OpenTelemetry in a Node.js Production App: What Actually Works

I’ve set up observability from scratch more than once. The first time I did it properly — with OpenTelemetry — was during infrastructure work for a platform running on Kubernetes with a handful of Node.js microservices. Before that, we had logs scattered across CloudWatch, no tracing at all, and debugging a slow request meant guessing which service was the culprit.

OTEL fixed that. But the path from “installed the package” to “actually useful in production” has some gaps that most tutorials skip. This is what I wish I’d had.

What OpenTelemetry Actually Is

OpenTelemetry is a CNCF project that standardizes how you collect traces, metrics, and logs from your application. The key word is standardizes — you instrument once and send to whatever backend you want: Grafana Tempo, Jaeger, Datadog, New Relic, whatever.

The three signals:

Traces — the path a request takes across your services. A trace is made of spans; each span is one unit of work (an HTTP call, a DB query, a job execution).
Metrics — counters, gauges, histograms. How many requests per second, p95 latency, queue depth.
Logs — structured log records, ideally correlated with a trace ID so you can jump from a log line to the trace that caused it.

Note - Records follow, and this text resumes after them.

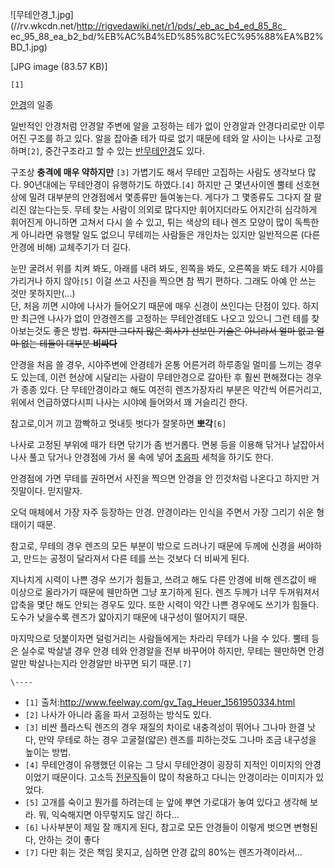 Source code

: ![무테안경_1.jpg](//rv.wkcdn.net/http://rigvedawiki.net/r1/pds/_eb_ac_b4_ed_85_8c_
ec_95_88_ea_b2_bd/%EB%AC%B4%ED%85%8C%EC%95%88%EA%B2%BD_1.jpg)

[JPG image (83.57 KB)]

  
`[1]`

[안경](%EC%95%88%EA%B2%BD.md)의 일종

일반적인 안경처럼 안경알 주변에 알을 고정하는 테가 없이 안경알과 안경다리로만 이루어진 구조를 하고 있다. 알을 잡아줄 테가 따로 없기
때문에 테와 알 사이는 나사로 고정하며`[2]`, 중간구조라고 할 수 있는 [반무테안경](%EB%B0%98%EB%AC%B4%ED%85%8C%20%EC%95%88%EA%B2%BD.md)도 있다.

구조상 **충격에 매우 약하지만** `[3]` 가볍기도 해서 무테만 고집하는 사람도 생각보다 많다. 90년대에는 무테안경이 유행하기도
하였다.`[4]` 하지만 근 몇년사이엔 뿔테 선호현상에 밀려 대부분의 안경점에서 몇종류만 들여놓는다. 게다가 그 몇종류도 그다지 잘 팔리진
않는다는듯. 무테 찾는 사람이 의외로 많다지만 휘어지더라도 어지간히 심각하게 휘어진게 아니하면 고쳐서 다시 쓸 수 있고, 튀는 색상의 테나
렌즈 모양이 많이 독특한게 아니라면 유행탈 일도 없으니 무테끼는 사람들은 개인차는 있지만 일반적으론 (다른 안경에 비해) 교체주기가 더
길다.

눈만 굴려서 위를 치켜 봐도, 아래를 내려 봐도, 왼쪽을 봐도, 오른쪽을 봐도 테가 시야를 가리거나 하지 않아`[5]` 이걸 쓰고 사진을
찍으면 참 찍기 편하다. 그래도 아예 안 쓰는 것만 못하지만(...)  
단, 처음 끼면 시야에 나사가 들어오기 때문에 매우 신경이 쓰인다는 단점이 있다. 하지만 최근엔 나사가 없이 안경렌즈를 고정하는 무테안경테도
나오고 있으니 그런 테를 찾아보는것도 좋은 방법. <del>하지만 그다지 많은 회사가 선보인 기술은 아니라서 얼마 없고 얼마 없는 테들이
대부분 **비싸다**</del>

안경을 처음 쓸 경우, 시야주변에 안경테가 온통 어른거려 하루종일 멀미를 느끼는 경우도 있는데, 이런 현상에 시달리는 사람이 무테안경으로
갈아탄 후 훨씬 편해졌다는 경우가 종종 있다. 단 무테안경이라고 해도 여전히 렌즈가장자리 부분은 약간씩 어른거리고, 위에서 언급하였다시피
나사는 시야에 들어와서 꽤 거슬리긴 한다.

참고로,이거 끼고 깜빡하고 멋내듯 벗다가 잘못하면 **뽀각**`[6]`

나사로 고정된 부위에 때가 타면 닦기가 좀 번거롭다. 면봉 등을 이용해 닦거나 날잡아서 나사 풀고 닦거나 안경점에 가서 물 속에 넣어
[초음파](%EC%B4%88%EC%9D%8C%ED%8C%8C.md) 세척을 하기도 한다.

안경점에 가면 무테를 권하면서 사진을 찍으면 안경을 안 낀것처럼 나온다고 하지만 거짓말이다. 믿지말자.

오덕 매체에서 가장 자주 등장하는 안경. 안경이라는 인식을 주면서 가장 그리기 쉬운 형태이기 때문.

참고로, 무테의 경우 렌즈의 모든 부분이 밖으로 드러나기 때문에 두께에 신경을 써야하고, 만드는 공정이 달라져서 다른 테를 쓰는 것보다 더
비싸게 된다.

지나치게 시력이 나쁜 경우 쓰기가 힘들고, 쓰려고 해도 다른 안경에 비해 렌즈값이 배 이상으로 올라가기 때문에 웬만하면 그냥 포기하게 된다.
렌즈 두께가 너무 두꺼워져서 압축을 몇단 해도 안되는 경우도 있다. 또한 시력이 약간 나쁜 경우에도 쓰기가 힘들다. 도수가 낮을수록 렌즈가
얇아지기 때문에 내구성이 떨어지기 때문.

마지막으로 덧붙이자면 덜렁거리는 사람들에게는 차라리 무테가 나을 수 있다. 뿔테 등은 실수로 박살낼 경우 안경 테와 안경알을 전부 바꾸어야
하지만, 무테는 웬만하면 안경알만 박살나는지라 안경알만 바꾸면 되기 때문.`[7]`

`\----`

  * `[1]` 출처:<http://www.feelway.com/gv_Tag_Heuer_1561950334.html>
  * `[2]` 나사가 아니라 홈을 파서 고정하는 방식도 있다.
  * `[3]` 비싼 플라스틱 렌즈의 경우 재질의 차이로 내충격성이 뛰어나 그나마 한결 낫다, 만약 무테로 하는 경우 고굴절(얇은) 렌즈를 피하는것도 그나마 조금 내구성을 높이는 방법.
  * `[4]` 무테안경이 유행했던 이유는 그 당시 무테안경이 굉장히 지적인 이미지의 안경이었기 때문이다. 고소득 [전문직](%EC%A0%84%EB%AC%B8%EC%A7%81.md)들이 많이 착용하고 다니는 안경이라는 이미지가 있었다.
  * `[5]` 고개를 숙이고 뭔가를 하려는데 눈 앞에 뿌연 가로대가 놓여 있다고 생각해 보라. 뭐, 익숙해지면 아무렇지도 않긴 하다...
  * `[6]` 나사부분이 제일 잘 깨지게 된다, 참고로 모든 안경들이 이렇게 벗으면 변형된다, 안하는 것이 좋다
  * `[7]` 다만 휘는 것은 책임 못지고, 심하면 안경 값의 80%는 렌즈가격이라서...

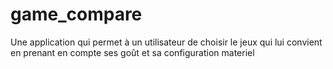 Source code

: # game_compare
Une application qui permet à un utilisateur de choisir le jeux qui lui convient en prenant en compte ses goût et sa configuration materiel
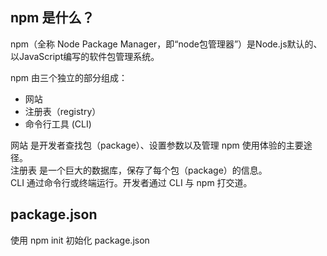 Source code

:## npm 是什么？
npm（全称 Node Package Manager，即“node包管理器”）是Node.js默认的、以JavaScript编写的软件包管理系统。

npm 由三个独立的部分组成：

- 网站  
- 注册表（registry）  
- 命令行工具 (CLI)  

网站 是开发者查找包（package）、设置参数以及管理 npm 使用体验的主要途径。  
注册表 是一个巨大的数据库，保存了每个包（package）的信息。  
CLI 通过命令行或终端运行。开发者通过 CLI 与 npm 打交道。  

## package.json  
使用 npm init 初始化 package.json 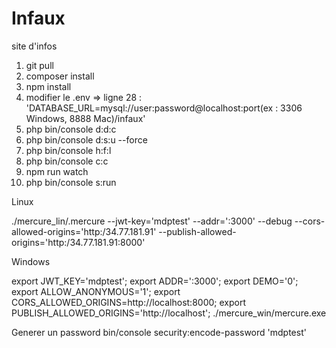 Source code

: # Infaux
site d'infos
1) git pull
2) composer install
3) npm install
4) modifier le .env => ligne 28 : 'DATABASE_URL=mysql://user:password@localhost:port(ex : 3306 Windows, 8888 Mac)/infaux'
5) php bin/console d:d:c
6) php bin/console d:s:u --force
7) php bin/console h:f:l
8) php bin/console c:c
9) npm run watch
10) php bin/console s:run


Linux

 ./mercure_lin/.mercure --jwt-key='mdptest' --addr=':3000' --debug  --cors-allowed-origins='http:/34.77.181.91' --publish-allowed-origins='http:/34.77.181.91:8000'


Windows

 export JWT_KEY='mdptest'; export ADDR=':3000'; export DEMO='0';  export ALLOW_ANONYMOUS='1'; export CORS_ALLOWED_ORIGINS=http://localhost:8000; export PUBLISH_ALLOWED_ORIGINS='http://localhost'; ./mercure_win/mercure.exe 


Generer un password 
bin/console security:encode-password 'mdptest'
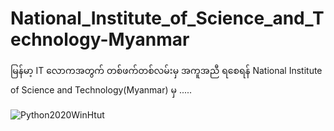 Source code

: # National_Institute_of_Science_and_Technology-Myanmar
မြန်မာ့ IT လောကအတွက် တစ်ဖက်တစ်လမ်းမှ အကူအညီ ရစေရန် National Institute of Science and Technology(Myanmar) မှ .....

![Python2020WinHtut](https://user-images.githubusercontent.com/29735267/224937353-675b7766-0b44-4bda-b3fd-5c37e09cb1e4.png)

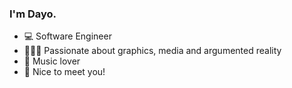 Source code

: ###  I'm Dayo. 

- 💻 Software Engineer 
- 👨🏾‍💻 Passionate about graphics, media and argumented reality
- 🎵 Music lover 
- 🤩 Nice to meet you!
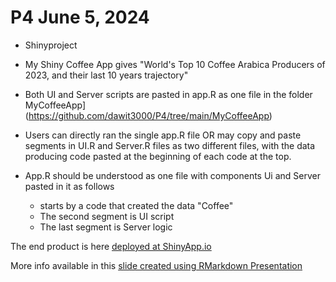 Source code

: # P4   June 5, 2024
* Shinyproject

* My Shiny Coffee App gives "World's Top 10 Coffee Arabica Producers of 2023, and their last 10 years trajectory"

* Both UI and Server scripts are pasted in app.R as one file in the folder MyCoffeeApp](https://github.com/dawit3000/P4/tree/main/MyCoffeeApp)

* Users can directly ran the single app.R file OR may copy and paste segments in UI.R and Server.R files as two different files, with the data producing code pasted at the beginning of each code at the top.

* App.R should be understood as one file with components Ui and Server pasted in it as follows
   - starts by a code that created the data "Coffee"
   - The second segment is UI script
   - The last segment is Server logic

The end product is here [deployed at ShinyApp.io](https://aberra.shinyapps.io/MyCoffeeApp/)

More info available in this [slide created using RMarkdown Presentation](link)
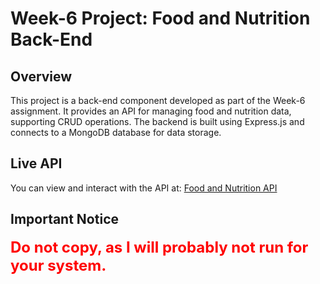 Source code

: # Week-6 Project: Food and Nutrition Back-End

## Overview

This project is a back-end component developed as part of the Week-6 assignment. It provides an API for managing food and nutrition data, supporting CRUD operations. The backend is built using Express.js and connects to a MongoDB database for data storage.

## Live API

You can view and interact with the API at: [Food and Nutrition API](https://food-and-nutrition-prepinsta.vercel.app/)

## Important Notice

<span style="color: red; font-size: 24px; font-weight: bold;">**Do not copy, as I will probably not run for your system.**</span>


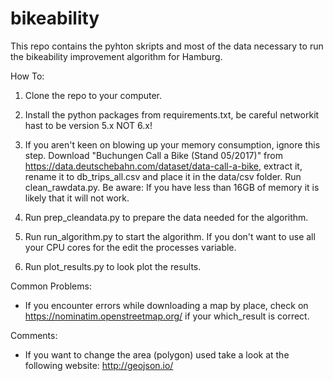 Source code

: # bikeability
This repo contains the pyhton skripts and most of the data necessary to run the bikeability improvement algorithm for Hamburg.

How To:
1. Clone the repo to your computer.
2. Install the python packages from requirements.txt, be careful networkit hast to be version 5.x NOT 6.x!

3. If you aren't keen on blowing up your memory consumption, ignore this step. Download "Buchungen Call a Bike (Stand 05/2017)" from https://data.deutschebahn.com/dataset/data-call-a-bike, extract it, rename it to db_trips_all.csv and place it in the data/csv folder. Run clean_rawdata.py. Be aware: If you have less than 16GB of memory it is likely that it will not work.
4. Run prep_cleandata.py to prepare the data needed for the algorithm.
5. Run run_algorithm.py to start the algorithm. If you don't want to use all your CPU cores for the edit the processes variable.
6. Run plot_results.py to look plot the results.

Common Problems:
- If you encounter errors while downloading a map by place, check on https://nominatim.openstreetmap.org/ if your which_result is correct.

Comments:
- If you want to change the area (polygon) used take a look at the following
website: http://geojson.io/
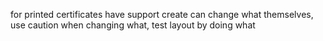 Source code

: for printed certificates
have support create
can change what themselves, use caution when changing what, test layout by doing what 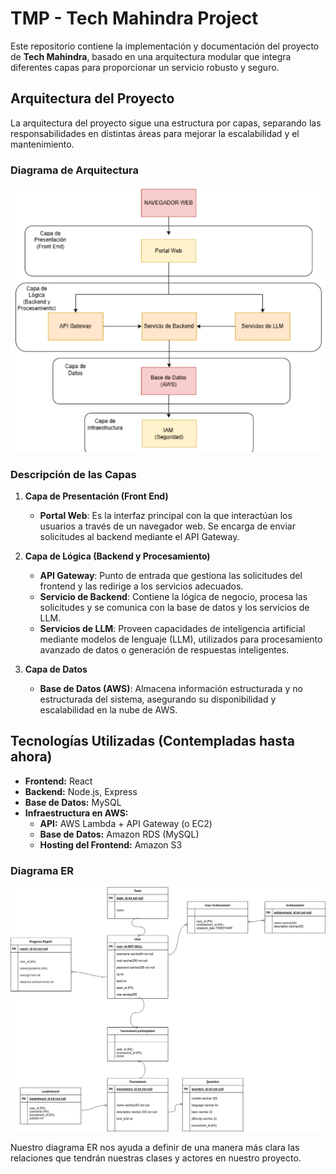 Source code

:# TMP - Tech Mahindra Project

Este repositorio contiene la implementación y documentación del proyecto de **Tech Mahindra**, basado en una arquitectura modular que integra diferentes capas para proporcionar un servicio robusto y seguro.

## Arquitectura del Proyecto

La arquitectura del proyecto sigue una estructura por capas, separando las responsabilidades en distintas áreas para mejorar la escalabilidad y el mantenimiento.

### Diagrama de Arquitectura

![Arquitectura del Proyecto](./images/Screenshot%20from%202025-03-14%2021-16-52.png)

### Descripción de las Capas

1. **Capa de Presentación (Front End)**
   - **Portal Web**: Es la interfaz principal con la que interactúan los usuarios a través de un navegador web. Se encarga de enviar solicitudes al backend mediante el API Gateway.

2. **Capa de Lógica (Backend y Procesamiento)**
   - **API Gateway**: Punto de entrada que gestiona las solicitudes del frontend y las redirige a los servicios adecuados.
   - **Servicio de Backend**: Contiene la lógica de negocio, procesa las solicitudes y se comunica con la base de datos y los servicios de LLM.
   - **Servicios de LLM**: Proveen capacidades de inteligencia artificial mediante modelos de lenguaje (LLM), utilizados para procesamiento avanzado de datos o generación de respuestas inteligentes.

3. **Capa de Datos**
   - **Base de Datos (AWS)**: Almacena información estructurada y no estructurada del sistema, asegurando su disponibilidad y escalabilidad en la nube de AWS.

## Tecnologías Utilizadas (Contempladas hasta ahora)
- **Frontend:** React
- **Backend:** Node.js, Express
- **Base de Datos:** MySQL
- **Infraestructura en AWS:**
  - **API:** AWS Lambda + API Gateway (o EC2)
  - **Base de Datos:** Amazon RDS (MySQL)
  - **Hosting del Frontend:** Amazon S3

### Diagrama ER

![Arquitectura del Proyecto](./images/ERReto.png)

Nuestro diagrama ER nos ayuda a definir de una manera más clara las relaciones que tendrán nuestras clases y actores en nuestro proyecto.
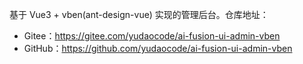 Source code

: 基于 Vue3 + vben(ant-design-vue) 实现的管理后台。仓库地址：

* Gitee：<https://gitee.com/yudaocode/ai-fusion-ui-admin-vben>
* GitHub：<https://github.com/yudaocode/ai-fusion-ui-admin-vben>
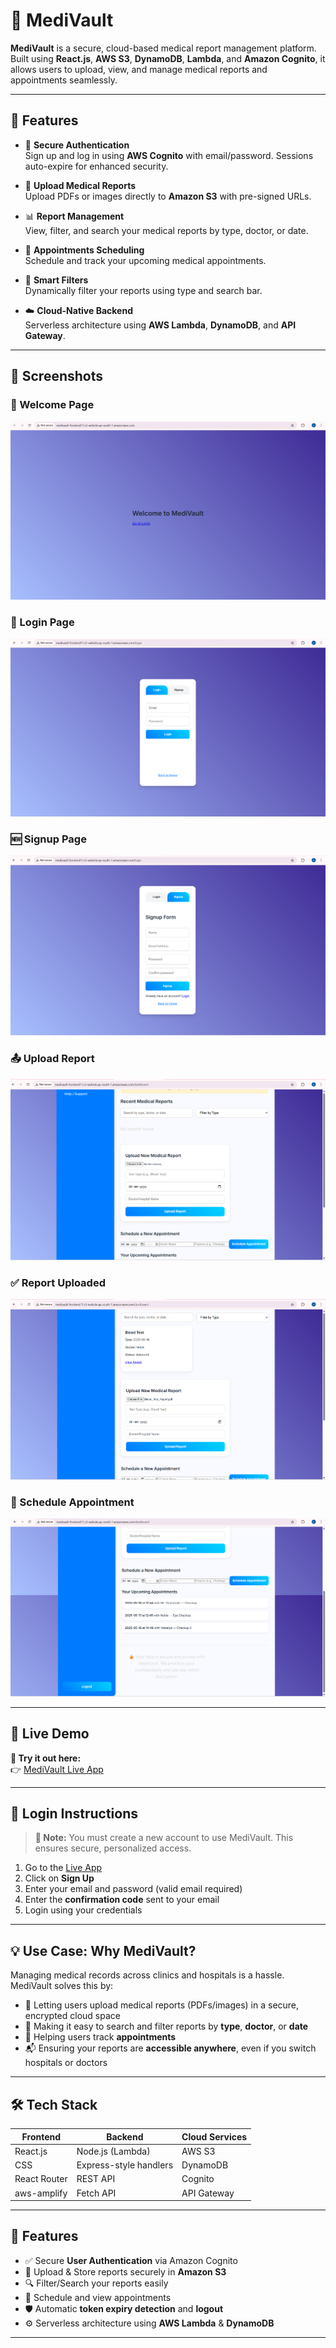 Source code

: # 🏥 MediVault

**MediVault** is a secure, cloud-based medical report management platform. Built using **React.js**, **AWS S3**, **DynamoDB**, **Lambda**, and **Amazon Cognito**, it allows users to upload, view, and manage medical reports and appointments seamlessly.

---

## 🚀 Features

- 🔐 **Secure Authentication**  
  Sign up and log in using **AWS Cognito** with email/password. Sessions auto-expire for enhanced security.

- 📁 **Upload Medical Reports**  
  Upload PDFs or images directly to **Amazon S3** with pre-signed URLs.

- 📊 **Report Management**  
  View, filter, and search your medical reports by type, doctor, or date.

- 📅 **Appointments Scheduling**  
  Schedule and track your upcoming medical appointments.

- 🧠 **Smart Filters**  
  Dynamically filter your reports using type and search bar.

- ☁️ **Cloud-Native Backend**  
  Serverless architecture using **AWS Lambda**, **DynamoDB**, and **API Gateway**.

---

## 📸 Screenshots

### 👋 Welcome Page
![Welcome Page](Screenshots/WelcomePage.png)

### 🔐 Login Page
![Login Page](Screenshots/LoginPage.png)

### 🆕 Signup Page
![Signup Page](Screenshots/SignUpPage.png)

### 📤 Upload Report
![Upload Report](Screenshots/UploadReport.png)

### ✅ Report Uploaded
![Report Uploaded](Screenshots/ReportUploaded.png)

### 📅 Schedule Appointment
![Schedule Appointment](Screenshots/ScheduleAppointment.png)

---

## 🔗 Live Demo

**🧪 Try it out here:**  
👉 [MediVault Live App](http://medivault-frontend11.s3-website.ap-south-1.amazonaws.com/)

---

## 🔐 Login Instructions

> **📢 Note:** You must create a new account to use MediVault. This ensures secure, personalized access.

1. Go to the [Live App](http://medivault-frontend11.s3-website.ap-south-1.amazonaws.com/)
2. Click on **Sign Up**
3. Enter your email and password (valid email required)
4. Enter the **confirmation code** sent to your email
5. Login using your credentials

---

## 💡 Use Case: Why MediVault?

Managing medical records across clinics and hospitals is a hassle. MediVault solves this by:

- 📂 Letting users upload medical reports (PDFs/images) in a secure, encrypted cloud space
- 🔎 Making it easy to search and filter reports by **type**, **doctor**, or **date**
- 📅 Helping users track **appointments**
- 📬 Ensuring your reports are **accessible anywhere**, even if you switch hospitals or doctors

---

## 🛠️ Tech Stack

| Frontend | Backend | Cloud Services |
|----------|---------|----------------|
| React.js | Node.js (Lambda) | AWS S3 |
| CSS      | Express-style handlers | DynamoDB |
| React Router | REST API | Cognito |
| aws-amplify | Fetch API | API Gateway |

---

## 🚀 Features

- ✅ Secure **User Authentication** via Amazon Cognito
- 📁 Upload & Store reports securely in **Amazon S3**
- 🔍 Filter/Search your reports easily
- 📅 Schedule and view appointments
- 🛡️ Automatic **token expiry detection** and **logout**
- ⚙️ Serverless architecture using **AWS Lambda** & **DynamoDB**

---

In practice, traces give you the most value first. Start there.

Project Setup

I’ll use a NestJS service as the example because that’s what most of my production Node.js work runs on, but the OTEL SDK is framework-agnostic. Express works the same way.

npm install @opentelemetry/sdk-node \
  @opentelemetry/auto-instrumentations-node \
  @opentelemetry/exporter-trace-otlp-http \
  @opentelemetry/exporter-metrics-otlp-http \
  @opentelemetry/resources \
  @opentelemetry/semantic-conventions

auto-instrumentations-node is the important one — it automatically patches http, express, nestjs-core, pg, redis, ioredis, and a bunch of other common libraries. You get spans for all your HTTP calls, DB queries, and cache operations without touching application code.

The Tracing Setup File

This file must be loaded before anything else — before NestJS bootstraps, before any imports. That means it needs to be a separate entry point.

// src/instrumentation.ts
import { NodeSDK } from '@opentelemetry/sdk-node';
import { getNodeAutoInstrumentations } from '@opentelemetry/auto-instrumentations-node';
import { OTLPTraceExporter } from '@opentelemetry/exporter-trace-otlp-http';
import { OTLPMetricExporter } from '@opentelemetry/exporter-metrics-otlp-http';
import { PeriodicExportingMetricReader } from '@opentelemetry/sdk-metrics';
import { Resource } from '@opentelemetry/resources';
import { SEMRESATTRS_SERVICE_NAME, SEMRESATTRS_SERVICE_VERSION } from '@opentelemetry/semantic-conventions';

const sdk = new NodeSDK({
  resource: new Resource({
    [SEMRESATTRS_SERVICE_NAME]: process.env.SERVICE_NAME ?? 'my-service',
    [SEMRESATTRS_SERVICE_VERSION]: process.env.npm_package_version ?? '0.0.0',
  }),
  traceExporter: new OTLPTraceExporter({
    url: process.env.OTEL_EXPORTER_OTLP_TRACES_ENDPOINT ?? 'http://localhost:4318/v1/traces',
  }),
  metricReader: new PeriodicExportingMetricReader({
    exporter: new OTLPMetricExporter({
      url: process.env.OTEL_EXPORTER_OTLP_METRICS_ENDPOINT ?? 'http://localhost:4318/v1/metrics',
    }),
    exportIntervalMillis: 15000,
  }),
  instrumentations: [
    getNodeAutoInstrumentations({
      '@opentelemetry/instrumentation-fs': { enabled: false }, // too noisy
    }),
  ],
});

sdk.start();

process.on('SIGTERM', () => {
  sdk.shutdown().finally(() => process.exit(0));
});

Then update your entry point:

// src/main.ts
import './instrumentation'; // must be first
import { NestFactory } from '@nestjs/core';
import { AppModule } from './app.module';

async function bootstrap() {
  const app = await NestFactory.create(AppModule);
  await app.listen(3000);
}
bootstrap();

Or if you use --require in your start command:

node --require ./dist/instrumentation.js dist/main.js

I prefer the --require approach for production because it makes it easy to toggle OTEL off without changing application code.

The Collector

You don’t send traces directly to Jaeger or Grafana from your app. You send to an OpenTelemetry Collector, which handles batching, retries, and fan-out to multiple backends.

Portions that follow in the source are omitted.